Age, I decided, is a gift. I am now, probably for the first time in my life, the person I have always wanted to be. Oh, not my body! I sometimes despair over my body, the wrinkles, the baggy eyes, and the sagging butt.
And often I am taken aback by that old person that lives in my mirror who looks like my mother!, but I don’t agonize over those things for long. I would never trade my amazing friends, my wonderful life, my loving family for less gray hair or a flatter belly.
As I’ve aged, I’ve become more kind to myself, and less critical of myself. I’ve become my own friend.
I don’t chide myself for eating that extra cookie, or for not making my bed, or for buying that silly cement gecko that I didn’t need but looks so avante garde on my patio. I am entitled to a treat, to be messy, to be extravagant.

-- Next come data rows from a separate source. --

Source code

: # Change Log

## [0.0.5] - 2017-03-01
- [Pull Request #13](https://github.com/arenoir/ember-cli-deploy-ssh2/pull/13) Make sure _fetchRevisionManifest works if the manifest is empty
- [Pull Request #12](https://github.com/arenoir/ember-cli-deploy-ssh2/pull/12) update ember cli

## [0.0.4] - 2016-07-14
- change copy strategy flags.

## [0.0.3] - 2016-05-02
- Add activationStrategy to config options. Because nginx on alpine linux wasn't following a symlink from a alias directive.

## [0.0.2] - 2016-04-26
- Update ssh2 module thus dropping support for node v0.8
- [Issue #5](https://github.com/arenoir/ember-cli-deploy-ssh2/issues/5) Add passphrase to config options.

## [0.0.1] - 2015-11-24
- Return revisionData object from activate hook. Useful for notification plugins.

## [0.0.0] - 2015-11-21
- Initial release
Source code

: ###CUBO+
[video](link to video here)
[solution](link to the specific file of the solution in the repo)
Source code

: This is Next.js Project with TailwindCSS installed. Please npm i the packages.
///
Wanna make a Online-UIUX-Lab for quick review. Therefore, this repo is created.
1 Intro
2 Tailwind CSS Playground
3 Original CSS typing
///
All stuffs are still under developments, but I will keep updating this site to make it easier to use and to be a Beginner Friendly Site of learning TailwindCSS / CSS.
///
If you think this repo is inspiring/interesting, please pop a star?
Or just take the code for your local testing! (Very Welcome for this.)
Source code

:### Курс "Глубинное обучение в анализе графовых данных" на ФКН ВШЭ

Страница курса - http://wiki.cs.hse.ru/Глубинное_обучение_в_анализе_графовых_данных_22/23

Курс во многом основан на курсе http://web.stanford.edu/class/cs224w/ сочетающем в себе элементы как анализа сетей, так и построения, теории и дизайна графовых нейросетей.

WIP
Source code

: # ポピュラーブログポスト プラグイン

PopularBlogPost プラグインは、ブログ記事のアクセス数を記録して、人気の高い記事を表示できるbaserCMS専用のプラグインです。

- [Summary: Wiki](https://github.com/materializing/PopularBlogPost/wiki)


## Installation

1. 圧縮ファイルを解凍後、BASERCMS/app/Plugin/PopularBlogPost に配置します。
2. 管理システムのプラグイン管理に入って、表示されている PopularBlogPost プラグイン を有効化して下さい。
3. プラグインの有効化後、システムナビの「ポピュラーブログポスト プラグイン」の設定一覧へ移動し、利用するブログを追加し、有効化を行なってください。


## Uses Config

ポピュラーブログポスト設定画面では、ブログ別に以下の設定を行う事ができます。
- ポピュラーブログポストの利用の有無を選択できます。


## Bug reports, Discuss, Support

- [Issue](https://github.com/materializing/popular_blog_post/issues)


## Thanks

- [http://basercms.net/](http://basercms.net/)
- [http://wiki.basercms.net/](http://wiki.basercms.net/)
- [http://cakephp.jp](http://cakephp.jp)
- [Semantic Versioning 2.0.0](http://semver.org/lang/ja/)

I have seen too many dear friends leave this world too soon; before they understood the great freedom that comes with aging. Whose business is it if I choose to read or play on the computer until 4am and sleep until noon?

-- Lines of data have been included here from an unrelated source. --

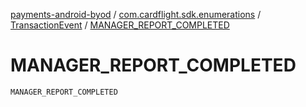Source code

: [payments-android-byod](../../index.md) / [com.cardflight.sdk.enumerations](../index.md) / [TransactionEvent](index.md) / [MANAGER_REPORT_COMPLETED](./-m-a-n-a-g-e-r_-r-e-p-o-r-t_-c-o-m-p-l-e-t-e-d.md)

# MANAGER_REPORT_COMPLETED

`MANAGER_REPORT_COMPLETED`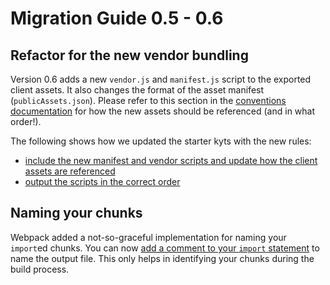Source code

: # Migration Guide 0.5 - 0.6

## Refactor for the new vendor bundling

Version 0.6 adds a new `vendor.js` and `manifest.js` script to the exported client assets. It also changes the format of the asset manifest (`publicAssets.json`). Please refer to this section in the [conventions documentation](/docs/conventions.md#working-with-client-assets) for how the new assets should be referenced (and in what order!).

The following shows how we updated the starter kyts with the new rules:

- [include the new manifest and vendor scripts and update how the client assets are referenced](https://github.com/NYTimes/kyt/pull/487/files#diff-5c9af8ba0b7857800f72a55cdc5409aa)
- [output the scripts in the correct order](https://github.com/NYTimes/kyt/pull/487/files#diff-1a3dd5d68b85906698a452ac9279ecc5)

## Naming your chunks

Webpack added a not-so-graceful implementation for naming your `import`ed chunks. You can now [add a comment to your `import` statement](https://github.com/NYTimes/kyt/blob/843341291ad99c925d2c8a1b07f323b9d40e954b/packages/kyt-starter-static/starter-src/src/routes/index.js#L12) to name the output file. This only helps in identifying your chunks during the build process.
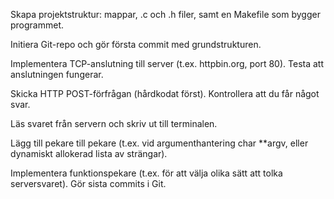 Skapa projektstruktur: mappar, .c och .h filer, samt en Makefile som bygger programmet.

Initiera Git-repo och gör första commit med grundstrukturen.

Implementera TCP-anslutning till server (t.ex. httpbin.org, port 80). Testa att anslutningen fungerar.

Skicka HTTP POST-förfrågan (hårdkodat först). Kontrollera att du får något svar.

Läs svaret från servern och skriv ut till terminalen.

Lägg till pekare till pekare (t.ex. vid argumenthantering char \*\*argv, eller dynamiskt allokerad lista av strängar).

Implementera funktionspekare (t.ex. för att välja olika sätt att tolka serversvaret). Gör sista commits i Git.
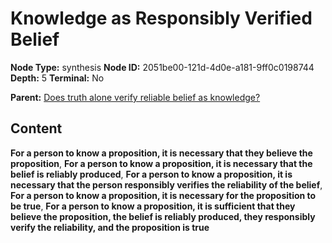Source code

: # Knowledge as Responsibly Verified Belief

**Node Type:** synthesis
**Node ID:** 2051be00-121d-4d0e-a181-9ff0c0198744
**Depth:** 5
**Terminal:** No

**Parent:** [Does truth alone verify reliable belief as knowledge?](does-truth-alone-verify-reliable-belief-as-knowledge-antithesis-45c68c37-f772-428d-8f6c-1dddb59ebf15.md)

## Content

**For a person to know a proposition, it is necessary that they believe the proposition**, **For a person to know a proposition, it is necessary that the belief is reliably produced**, **For a person to know a proposition, it is necessary that the person responsibly verifies the reliability of the belief**, **For a person to know a proposition, it is necessary for the proposition to be true**, **For a person to know a proposition, it is sufficient that they believe the proposition, the belief is reliably produced, they responsibly verify the reliability, and the proposition is true**
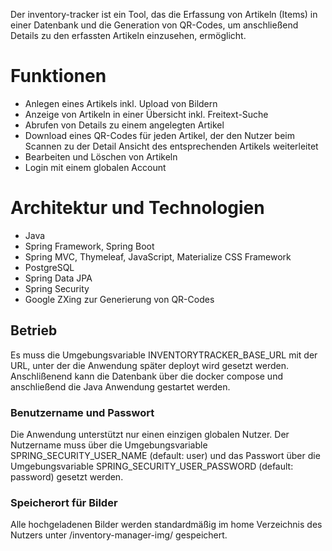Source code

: Der inventory-tracker ist ein Tool, das die Erfassung von Artikeln (Items) in einer Datenbank und die Generation von QR-Codes, um anschließend Details zu den erfassten Artikeln einzusehen, ermöglicht.

# Funktionen
+ Anlegen eines Artikels inkl. Upload von Bildern
+ Anzeige von Artikeln in einer Übersicht inkl. Freitext-Suche
+ Abrufen von Details zu einem angelegten Artikel
+ Download eines QR-Codes für jeden Artikel, der den Nutzer beim Scannen zu der Detail Ansicht des entsprechenden Artikels weiterleitet
+ Bearbeiten und Löschen von Artikeln
+ Login mit einem globalen Account

# Architektur und Technologien
+ Java
+ Spring Framework, Spring Boot
+ Spring MVC, Thymeleaf, JavaScript, Materialize CSS Framework
+ PostgreSQL
+ Spring Data JPA
+ Spring Security
+ Google ZXing zur Generierung von QR-Codes

## Betrieb
Es muss die Umgebungsvariable INVENTORYTRACKER_BASE_URL mit der URL, unter der die Anwendung später deployt wird gesetzt werden.
Anschlißenend kann die Datenbank über die docker compose und anschließend die Java Anwendung gestartet werden.

### Benutzername und Passwort
Die Anwendung unterstützt nur einen einzigen globalen Nutzer. Der Nutzername muss über die Umgebungsvariable SPRING_SECURITY_USER_NAME (default: user) und das Passwort über die Umgebungsvariable SPRING_SECURITY_USER_PASSWORD (default: password) gesetzt werden.

### Speicherort für Bilder
Alle hochgeladenen Bilder werden standardmäßig im home Verzeichnis des Nutzers unter /inventory-manager-img/ gespeichert.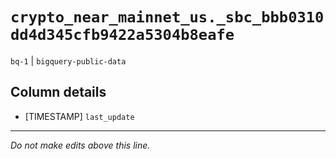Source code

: # `crypto_near_mainnet_us._sbc_bbb0310dd4d345cfb9422a5304b8eafe`
`bq-1` | `bigquery-public-data`

## Column details
* [TIMESTAMP] `last_update`

-------------------------------------------------------------------------------
*Do not make edits above this line.*
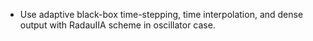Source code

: - Use adaptive black-box time-stepping, time interpolation, and dense output with RadauIIA scheme in oscillator case.
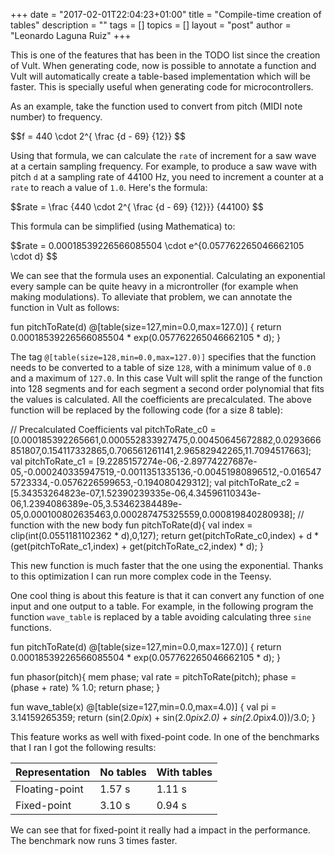 +++
date = "2017-02-01T22:04:23+01:00"
title = "Compile-time creation of tables"
description = ""
tags = []
topics = []
layout = "post"
author = "Leonardo Laguna Ruiz"
+++

<script type="text/javascript"
   src="https://cdn.mathjax.org/mathjax/latest/MathJax.js?config=TeX-AMS-MML_HTMLorMML">
</script>

This is one of the features that has been in the TODO list since the creation of Vult. When generating code, now is possible to annotate a function and Vult will automatically create a table-based implementation which will be faster. This is specially useful when generating code for microcontrollers.

<!--more-->


As an example, take the function used to convert from pitch (MIDI note number) to frequency.

<div>$$f = 440 \cdot 2^{ \frac {d - 69} {12}} $$</div>

Using that formula, we can calculate the `rate` of increment for a saw wave at a certain sampling frequency. For example, to produce a saw wave with pitch `d` at a sampling rate of 44100 Hz, you need to increment a counter at a `rate` to reach a value of `1.0`. Here's the formula:

<div>$$rate = \frac {440 \cdot 2^{ \frac {d - 69} {12}}} {44100} $$</div>

This formula can be simplified (using Mathematica) to:

<div>$$rate = 0.00018539226566085504 \cdot e^{0.057762265046662105 \cdot d} $$</div>

We can see that the formula uses an exponential. Calculating an exponential every sample can be quite heavy in a microntroller (for example when making modulations). To alleviate that problem, we can annotate the function in Vult as follows:

<div class="vult_code" id="snipet-1">fun pitchToRate(d) @[table(size=127,min=0.0,max=127.0)] {
   return 0.00018539226566085504 * exp(0.057762265046662105 * d);
}
</div>

The tag `@[table(size=128,min=0.0,max=127.0)]` specifies that the function needs to be converted to a table of size `128`, with a minimum value of `0.0` and a maximum of `127.0`. In this case Vult will split the range of the function into 128 segments and for each segment a second order polynomial that fits the values is calculated. All the coefficients are precalculated. The above function will be replaced by the following code (for a size 8 table):

<div class="vult_code" id="snipet-2">
// Precalculated Coefficients
val pitchToRate_c0 = [0.000185392265661,0.000552833927475,0.00450645672882,0.0293666851807,0.154117332865,0.706561261141,2.96582942265,11.7094517663];
val pitchToRate_c1 = [9.2285157274e-06,-2.89774227687e-05,-0.000240335947519,-0.0011351335136,-0.00451980896512,-0.0165475723334,-0.0576226599653,-0.194080429312];
val pitchToRate_c2 = [5.34353264823e-07,1.52390239335e-06,4.34596110343e-06,1.2394086389e-05,3.53462384489e-05,0.000100802635463,0.000287475325559,0.000819840280938];
// function with the new body
fun pitchToRate(d){
   val index = clip(int(0.0551181102362 * d),0,127);
   return get(pitchToRate_c0,index) + d * (get(pitchToRate_c1,index) + get(pitchToRate_c2,index) * d);
}
</div>

This new function is much faster that the one using the exponential. Thanks to this optimization I can run more complex code in the Teensy.

One cool thing is about this feature is that it can convert any function of one input and one output to a table. For example, in the following program the function `wave_table` is replaced by a table avoiding calculating three `sine` functions.


<div class="vult_code" id="snipet-3">fun pitchToRate(d) @[table(size=127,min=0.0,max=127.0)] {
   return 0.00018539226566085504 * exp(0.057762265046662105 * d);
}

fun phasor(pitch){
    mem phase;
    val rate = pitchToRate(pitch);
    phase = (phase + rate) % 1.0;
    return phase;
}

fun wave_table(x) @[table(size=127,min=0.0,max=4.0)] {
    val pi = 3.14159265359;
    return (sin(2.0*pi*x) + sin(2.0*pi*x*2.0) + sin(2.0*pi*x*4.0))/3.0;
}
</div>

This feature works as well with fixed-point code. In one of the benchmarks that I ran I got the following results:

<table class="table">
<thead>
   <tr> <th> Representation </th> <th> No tables </th> <th> With tables </th> </tr>
</thead>
<tbody>
   <tr> <td> Floating-point </td> <td> 1.57 s  </td> <td> 1.11 s </td> </tr>
   <tr> <td> Fixed-point </td> <td> 3.10 s  </td> <td> 0.94 s </td> </tr>
</tbody>
</table>

We can see that for fixed-point it really had a impact in the performance. The benchmark now runs 3 times faster.

<script type="text/javascript" src="../../javascripts/external/ace/ace.js"></script>
<script type="text/javascript" src="../../javascripts/main.js"></script>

I will dance with myself to those wonderful tunes of the 50’s and 60’s, and if I, at the same time, wish to weep over a lost love, then I will.
I will walk the beach in a swim suit that is stretched over a bulging body, and will dive into the waves with abandon if I choose to, despite the pitying glances from the jet set. They, too, will get old.
I know I am sometimes forgetful. But there again, some of life is just as well forgotten. And I eventually remember the important things.
Sure, over the years my heart has been broken. How can your heart not break when you lose a loved one, or when a child suffers, or even when somebody’s beloved pet gets hit by a car? But broken hearts are what give us strength and understanding and compassion. A heart never broken is pristine and sterile and will never know the joy of being imperfect.
I am so blessed to have lived long enough to have my hair turning gray, and to have my youthful laughs be forever etched into deep grooves on my face. So many have never laughed, and so many have died before their hair could turn silver.
As you get older, it is easier to be positive. You care less about what other people think. I don’t question myself anymore. I’ve even earned the right to be wrong.
So, to answer your question, I like being old. It has set me free. I like the person I have become. I am not going to live forever, but while I am still here, I will not waste time lamenting what could have been, or worrying about what will be. Old age has been a gift for me.
~ Author Unknown ~
One thought on “Age is a Gift”
The few aches and pains that come and go are not as important as the love of my life, the love of my family, and joy of our pets, the garden and beauty of the trees. I can still reach and help others before they need to reach out to me. I love getting out to walk the dog and greeting neighbors I know and some that I meet along the way. I love to envision new images for my artistic quilts as I sit quietly sewing the ones to be given away. I enjoy the memories we have shared…above all the family I grew up with, the memories of those no longer with me, and of course, my husband, son and daughter. I agree..old age is a gift for me.